Bats, lauded for scooping up mosquitoes and other nasty pests but reviled for drinking blood and spreading rabies, now have another unpopular habit to live down -- it appears they eat songbirds, scientists said on Tuesday.
Spanish and Swiss researchers said they had nailed down controversial evidence that one large species of bat preys on little birds as they migrate through the dark of night over the Mediterranean.
They said giant noctule bats, large bats with an 18-inch (45-centimetre) wingspan, were eating mostly insects during the spring but appeared to have a diet heavy in bird meat during the autumn.
No other animal preys on birds that migrate at night, and this species of bat may have switched to this abundant food source recently, they reported in the Public Library of Science journal PLoS ONE.
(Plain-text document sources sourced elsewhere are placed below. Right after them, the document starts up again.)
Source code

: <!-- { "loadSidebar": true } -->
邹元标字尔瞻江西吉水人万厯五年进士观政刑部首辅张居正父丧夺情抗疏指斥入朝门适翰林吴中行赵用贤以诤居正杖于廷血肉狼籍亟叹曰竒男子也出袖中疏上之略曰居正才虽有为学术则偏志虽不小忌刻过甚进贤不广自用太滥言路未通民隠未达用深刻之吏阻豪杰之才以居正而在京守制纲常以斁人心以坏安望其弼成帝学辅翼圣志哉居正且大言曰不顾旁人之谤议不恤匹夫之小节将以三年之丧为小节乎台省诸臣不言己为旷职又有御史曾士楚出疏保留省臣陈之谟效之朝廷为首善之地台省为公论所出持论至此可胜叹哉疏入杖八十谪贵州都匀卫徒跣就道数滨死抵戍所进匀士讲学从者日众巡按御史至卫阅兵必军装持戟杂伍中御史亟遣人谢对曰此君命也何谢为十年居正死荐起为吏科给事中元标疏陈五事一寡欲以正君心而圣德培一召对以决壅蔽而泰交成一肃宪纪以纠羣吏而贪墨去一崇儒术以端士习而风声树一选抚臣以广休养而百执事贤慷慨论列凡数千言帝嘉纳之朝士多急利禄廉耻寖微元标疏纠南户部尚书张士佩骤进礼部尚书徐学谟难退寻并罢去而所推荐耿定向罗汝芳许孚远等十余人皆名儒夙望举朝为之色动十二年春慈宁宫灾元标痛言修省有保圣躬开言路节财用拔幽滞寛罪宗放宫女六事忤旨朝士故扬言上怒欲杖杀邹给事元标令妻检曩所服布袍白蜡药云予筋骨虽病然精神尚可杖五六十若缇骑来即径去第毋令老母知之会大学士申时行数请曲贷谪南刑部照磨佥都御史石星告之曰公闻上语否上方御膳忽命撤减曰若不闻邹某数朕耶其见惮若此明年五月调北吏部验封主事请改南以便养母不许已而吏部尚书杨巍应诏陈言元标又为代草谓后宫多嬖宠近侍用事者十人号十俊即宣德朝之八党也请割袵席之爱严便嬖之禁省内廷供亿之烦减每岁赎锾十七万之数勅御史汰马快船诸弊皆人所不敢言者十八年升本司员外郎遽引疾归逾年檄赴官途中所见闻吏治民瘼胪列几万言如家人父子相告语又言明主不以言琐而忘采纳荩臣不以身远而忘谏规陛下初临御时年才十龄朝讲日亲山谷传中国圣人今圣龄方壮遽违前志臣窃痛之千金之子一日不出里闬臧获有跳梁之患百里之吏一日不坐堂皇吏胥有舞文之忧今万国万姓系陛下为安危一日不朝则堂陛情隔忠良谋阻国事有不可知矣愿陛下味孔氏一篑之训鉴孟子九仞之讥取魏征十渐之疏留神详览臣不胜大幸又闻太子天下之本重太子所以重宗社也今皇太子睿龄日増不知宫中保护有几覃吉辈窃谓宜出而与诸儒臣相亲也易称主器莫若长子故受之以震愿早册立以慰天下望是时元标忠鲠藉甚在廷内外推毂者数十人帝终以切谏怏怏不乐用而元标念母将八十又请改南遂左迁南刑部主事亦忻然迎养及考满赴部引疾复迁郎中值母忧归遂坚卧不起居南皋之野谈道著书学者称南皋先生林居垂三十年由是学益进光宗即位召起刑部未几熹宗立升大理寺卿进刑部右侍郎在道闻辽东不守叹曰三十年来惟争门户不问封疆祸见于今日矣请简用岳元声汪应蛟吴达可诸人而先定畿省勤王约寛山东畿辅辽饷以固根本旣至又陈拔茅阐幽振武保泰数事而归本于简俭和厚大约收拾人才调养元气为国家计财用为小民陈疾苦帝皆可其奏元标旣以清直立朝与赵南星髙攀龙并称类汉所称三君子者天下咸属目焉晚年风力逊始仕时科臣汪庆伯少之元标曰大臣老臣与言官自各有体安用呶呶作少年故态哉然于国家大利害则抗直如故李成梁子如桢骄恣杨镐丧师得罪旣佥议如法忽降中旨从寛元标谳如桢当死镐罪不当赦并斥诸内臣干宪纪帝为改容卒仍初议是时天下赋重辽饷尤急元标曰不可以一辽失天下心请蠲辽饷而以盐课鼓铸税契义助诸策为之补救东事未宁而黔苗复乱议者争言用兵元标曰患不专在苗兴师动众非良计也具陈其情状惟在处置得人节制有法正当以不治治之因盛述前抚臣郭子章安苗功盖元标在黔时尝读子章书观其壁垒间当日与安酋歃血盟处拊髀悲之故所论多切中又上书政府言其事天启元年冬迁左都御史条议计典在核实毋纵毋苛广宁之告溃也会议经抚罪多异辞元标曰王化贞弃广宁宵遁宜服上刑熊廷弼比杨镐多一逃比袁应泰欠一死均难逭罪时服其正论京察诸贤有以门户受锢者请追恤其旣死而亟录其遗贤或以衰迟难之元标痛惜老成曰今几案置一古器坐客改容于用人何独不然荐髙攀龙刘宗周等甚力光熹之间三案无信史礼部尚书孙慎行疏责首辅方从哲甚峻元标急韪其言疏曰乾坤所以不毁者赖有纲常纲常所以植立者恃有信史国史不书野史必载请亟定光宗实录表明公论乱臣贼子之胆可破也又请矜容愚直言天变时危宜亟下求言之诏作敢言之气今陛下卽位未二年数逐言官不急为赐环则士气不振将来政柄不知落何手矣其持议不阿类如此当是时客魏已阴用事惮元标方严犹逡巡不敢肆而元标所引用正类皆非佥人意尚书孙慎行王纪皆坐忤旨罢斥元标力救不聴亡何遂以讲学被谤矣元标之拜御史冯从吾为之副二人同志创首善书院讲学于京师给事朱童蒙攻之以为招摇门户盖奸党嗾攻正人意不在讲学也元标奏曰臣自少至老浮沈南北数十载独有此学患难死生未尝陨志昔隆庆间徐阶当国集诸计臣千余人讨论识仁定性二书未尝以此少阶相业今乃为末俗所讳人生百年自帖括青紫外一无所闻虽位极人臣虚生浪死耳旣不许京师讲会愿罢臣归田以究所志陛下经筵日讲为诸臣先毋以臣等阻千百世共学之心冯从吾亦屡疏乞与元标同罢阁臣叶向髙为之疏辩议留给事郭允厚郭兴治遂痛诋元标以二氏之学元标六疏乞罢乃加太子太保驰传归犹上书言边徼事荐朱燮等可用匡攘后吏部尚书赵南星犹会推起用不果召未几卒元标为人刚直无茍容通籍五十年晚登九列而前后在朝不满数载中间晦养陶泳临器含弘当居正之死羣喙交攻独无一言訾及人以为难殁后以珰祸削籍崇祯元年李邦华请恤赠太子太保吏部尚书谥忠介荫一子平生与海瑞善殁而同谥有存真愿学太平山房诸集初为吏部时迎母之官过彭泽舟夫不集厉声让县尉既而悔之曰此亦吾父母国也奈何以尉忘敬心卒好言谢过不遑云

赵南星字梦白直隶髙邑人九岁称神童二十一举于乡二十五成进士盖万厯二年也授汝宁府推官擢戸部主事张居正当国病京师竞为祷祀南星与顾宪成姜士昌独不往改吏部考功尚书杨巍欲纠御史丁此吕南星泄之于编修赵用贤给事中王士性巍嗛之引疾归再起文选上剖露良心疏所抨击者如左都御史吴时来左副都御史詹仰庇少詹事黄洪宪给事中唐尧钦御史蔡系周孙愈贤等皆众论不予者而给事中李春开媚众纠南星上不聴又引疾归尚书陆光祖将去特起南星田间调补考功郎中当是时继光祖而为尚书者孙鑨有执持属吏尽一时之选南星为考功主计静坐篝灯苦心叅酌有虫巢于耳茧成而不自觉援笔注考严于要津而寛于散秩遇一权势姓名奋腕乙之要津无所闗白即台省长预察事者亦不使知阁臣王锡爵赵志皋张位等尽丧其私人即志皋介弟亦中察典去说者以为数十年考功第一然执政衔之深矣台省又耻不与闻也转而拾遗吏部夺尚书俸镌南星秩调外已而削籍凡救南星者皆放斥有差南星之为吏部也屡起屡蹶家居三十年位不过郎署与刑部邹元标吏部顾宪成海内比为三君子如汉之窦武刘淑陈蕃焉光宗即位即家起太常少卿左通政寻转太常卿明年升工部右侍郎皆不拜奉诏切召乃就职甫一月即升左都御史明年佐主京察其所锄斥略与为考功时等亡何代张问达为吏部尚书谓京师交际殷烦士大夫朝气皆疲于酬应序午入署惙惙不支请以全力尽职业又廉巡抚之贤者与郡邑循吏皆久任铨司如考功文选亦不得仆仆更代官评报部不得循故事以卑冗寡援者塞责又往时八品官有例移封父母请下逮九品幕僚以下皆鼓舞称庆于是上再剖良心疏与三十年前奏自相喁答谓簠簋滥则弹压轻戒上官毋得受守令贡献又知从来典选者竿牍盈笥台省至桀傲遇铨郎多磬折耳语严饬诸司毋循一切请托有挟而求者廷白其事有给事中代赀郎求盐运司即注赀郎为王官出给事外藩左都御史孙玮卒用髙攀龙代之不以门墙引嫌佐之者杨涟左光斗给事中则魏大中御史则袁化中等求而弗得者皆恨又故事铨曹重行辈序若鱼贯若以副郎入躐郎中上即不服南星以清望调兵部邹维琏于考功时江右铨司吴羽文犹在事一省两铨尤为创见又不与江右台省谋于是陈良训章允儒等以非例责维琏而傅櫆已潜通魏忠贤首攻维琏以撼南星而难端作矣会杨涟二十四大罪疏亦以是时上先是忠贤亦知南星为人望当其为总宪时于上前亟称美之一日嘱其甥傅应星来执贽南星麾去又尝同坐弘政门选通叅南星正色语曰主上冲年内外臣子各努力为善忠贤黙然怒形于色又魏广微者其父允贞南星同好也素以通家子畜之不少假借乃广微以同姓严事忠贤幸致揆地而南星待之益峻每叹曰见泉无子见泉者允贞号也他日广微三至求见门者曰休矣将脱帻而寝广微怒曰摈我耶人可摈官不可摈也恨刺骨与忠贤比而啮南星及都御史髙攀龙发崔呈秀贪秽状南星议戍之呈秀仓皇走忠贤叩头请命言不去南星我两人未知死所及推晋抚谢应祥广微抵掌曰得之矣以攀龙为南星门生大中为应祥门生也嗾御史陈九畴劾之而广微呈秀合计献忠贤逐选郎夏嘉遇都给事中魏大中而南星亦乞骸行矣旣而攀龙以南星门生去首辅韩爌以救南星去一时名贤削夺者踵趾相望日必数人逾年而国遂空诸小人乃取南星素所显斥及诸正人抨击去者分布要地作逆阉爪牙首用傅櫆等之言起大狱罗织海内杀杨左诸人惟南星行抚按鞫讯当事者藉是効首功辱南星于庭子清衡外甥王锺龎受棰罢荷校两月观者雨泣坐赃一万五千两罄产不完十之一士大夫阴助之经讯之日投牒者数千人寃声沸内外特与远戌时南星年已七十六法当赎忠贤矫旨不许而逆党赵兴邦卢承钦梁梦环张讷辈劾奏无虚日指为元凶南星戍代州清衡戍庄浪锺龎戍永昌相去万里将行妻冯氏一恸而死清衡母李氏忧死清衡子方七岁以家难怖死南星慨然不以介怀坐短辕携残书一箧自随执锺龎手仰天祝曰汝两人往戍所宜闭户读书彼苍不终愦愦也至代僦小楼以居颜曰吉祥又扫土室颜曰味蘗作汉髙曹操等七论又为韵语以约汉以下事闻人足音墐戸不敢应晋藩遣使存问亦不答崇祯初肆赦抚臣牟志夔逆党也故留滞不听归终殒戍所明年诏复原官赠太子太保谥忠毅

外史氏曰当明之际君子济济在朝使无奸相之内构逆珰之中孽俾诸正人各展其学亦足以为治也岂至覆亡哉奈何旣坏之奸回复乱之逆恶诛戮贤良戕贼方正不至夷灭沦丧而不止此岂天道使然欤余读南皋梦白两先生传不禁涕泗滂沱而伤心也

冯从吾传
"In the course of a few million years, bats colonised most ecological niches and learnt to exploit a wide array of food sources including arthropods, pollen, fruit, small terrestrial vertebrates and even blood," Ana Popa-Lisseanu and Carlos Ibanez of the Consejo Superior de Investigaciones Cientificas in Seville, Spain, and colleagues wrote.
At one point researchers found bird feathers in the faeces of the bats, creating controversy. So they looked for more direct evidence, by analizing the blood of the bats. That is where they found their proof. This is a fascinating new discovery. It shows that their eating habits can adapt very well to a given food situation and shows that we have much to learn about bats in general.